Il a souligné que la situation a engendré une incertitude importante sur les flux pétroliers mondiaux.

"L'Iran a clairement indiqué, tant par ses déclarations que par ses actions, que le passage est soumis à autorisation, conditions et leviers politiques.

Ce n'est pas la liberté de navigation. C'est de la coercition," a écrit Jaber.

Sécurité énergétique menacée en raison des perturbations persistantes

Jaber a insisté sur le fait que l'accès sans entrave au détroit est crucial pour maintenir la stabilité énergétique mondiale.

Il a mis en garde que la poursuite des perturbations retarde déjà les approvisionnements, resserre les marchés et fait monter les prix.

Il a en outre indiqué qu'environ 230 pétroliers sont actuellement chargés et prêts à partir, mais restent incapables de poursuivre leur route en raison des restrictions.

"C'est ainsi que nous ralentissons la onde de choc économique déjà en train de traverser le système," a ajouté Jaber.

Malgré les défis, ADNOC a continué d'opérer dans ces contraintes.

Infrastructures énergétiques régionales attaquées

La perturbation intervient dans un contexte d'instabilité plus large dans la région, des installations énergétiques ayant été visées, selon des rapports, dans des pays voisins tels que l'Arabie saoudite, le Qatar, le Koweït et Bahreïn.

Jaber a réitéré la position des EAU selon laquelle l'Iran doit être tenu responsable des dommages causés par les attaques contre les infrastructures civiles et énergétiques.

"Les EAU ont réitéré leur position selon laquelle, à la suite des attaques substantielles et illégales contre les infrastructures civiles et énergétiques des EAU, l'Iran doit être tenu pour responsable et pleinement redevable des dommages et réparations," a-t-il déclaré.

Impact sur la production et implications économiques

Selon un rapport de Reuters à la mi-mars, la production pétrolière des EAU a chuté de plus de moitié suite à la fermeture effective du détroit.

La perturbation a contraint ADNOC à mettre en place des coupures de production généralisées.

En tant que contributeur clé à l'économie des EAU et grand producteur membre de l'OPEP, ADNOC joue un rôle central dans l'offre pétrolière mondiale, le pays représentant auparavant environ 4 % de la production mondiale.

Cependant, malgré la production réduite, une analyse de Reuters suggérait que les revenus d'ADNOC en mars sont restés globalement stables par rapport à l'année précédente.

La hausse des cours du pétrole a permis de compenser la baisse de la production, tandis que la société a également utilisé des routes d'exportation alternatives pour maintenir les expéditions.
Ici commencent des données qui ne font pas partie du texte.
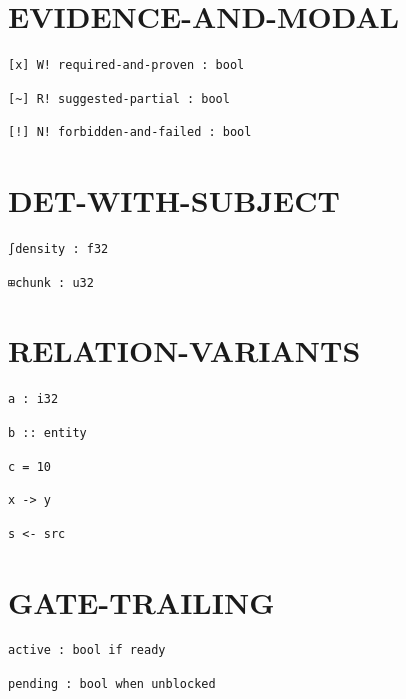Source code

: \documentclass[11pt]{article}
\begin{document}
\section{EVIDENCE-AND-MODAL}\label{sec:evidence-and-modal}
\begin{lstlisting}[language=csl]
[x] W! required-and-proven : bool
\end{lstlisting}
\begin{lstlisting}[language=csl]
[~] R! suggested-partial : bool
\end{lstlisting}
\begin{lstlisting}[language=csl]
[!] N! forbidden-and-failed : bool
\end{lstlisting}
\section{DET-WITH-SUBJECT}\label{sec:det-with-subject}
\begin{lstlisting}[language=csl]
∫density : f32
\end{lstlisting}
\begin{lstlisting}[language=csl]
⊞chunk : u32
\end{lstlisting}
\section{RELATION-VARIANTS}\label{sec:relation-variants}
\begin{lstlisting}[language=csl]
a : i32
\end{lstlisting}
\begin{lstlisting}[language=csl]
b :: entity
\end{lstlisting}
\begin{lstlisting}[language=csl]
c = 10
\end{lstlisting}
\begin{lstlisting}[language=csl]
x -> y
\end{lstlisting}
\begin{lstlisting}[language=csl]
s <- src
\end{lstlisting}
\section{GATE-TRAILING}\label{sec:gate-trailing}
\begin{lstlisting}[language=csl]
active : bool if ready
\end{lstlisting}
\begin{lstlisting}[language=csl]
pending : bool when unblocked
\end{lstlisting}
\end{document}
Jaber, qui est également ministre de l'industrie et des technologies avancées des EAU et envoyé spécial pour le changement climatique, dirige ADNOC depuis une décennie.

Pendant son mandat, il a supervisé une importante campagne de modernisation, mobilisant des milliards d'investissements et alignant la société sur les stratégies énergétiques mondiales.

Il a également présidé la conférence climatique COP28 tenue à Dubaï en 2023, ce qui reflète son double rôle dans l'énergie traditionnelle et la politique climatique.

Alors que les tensions continuent de perturber l'une des voies de transit pétrolier les plus cruciales au monde, les propos de Jaber soulignent l'urgence croissante d'une résolution pour rétablir la stabilité des marchés énergétiques mondiaux.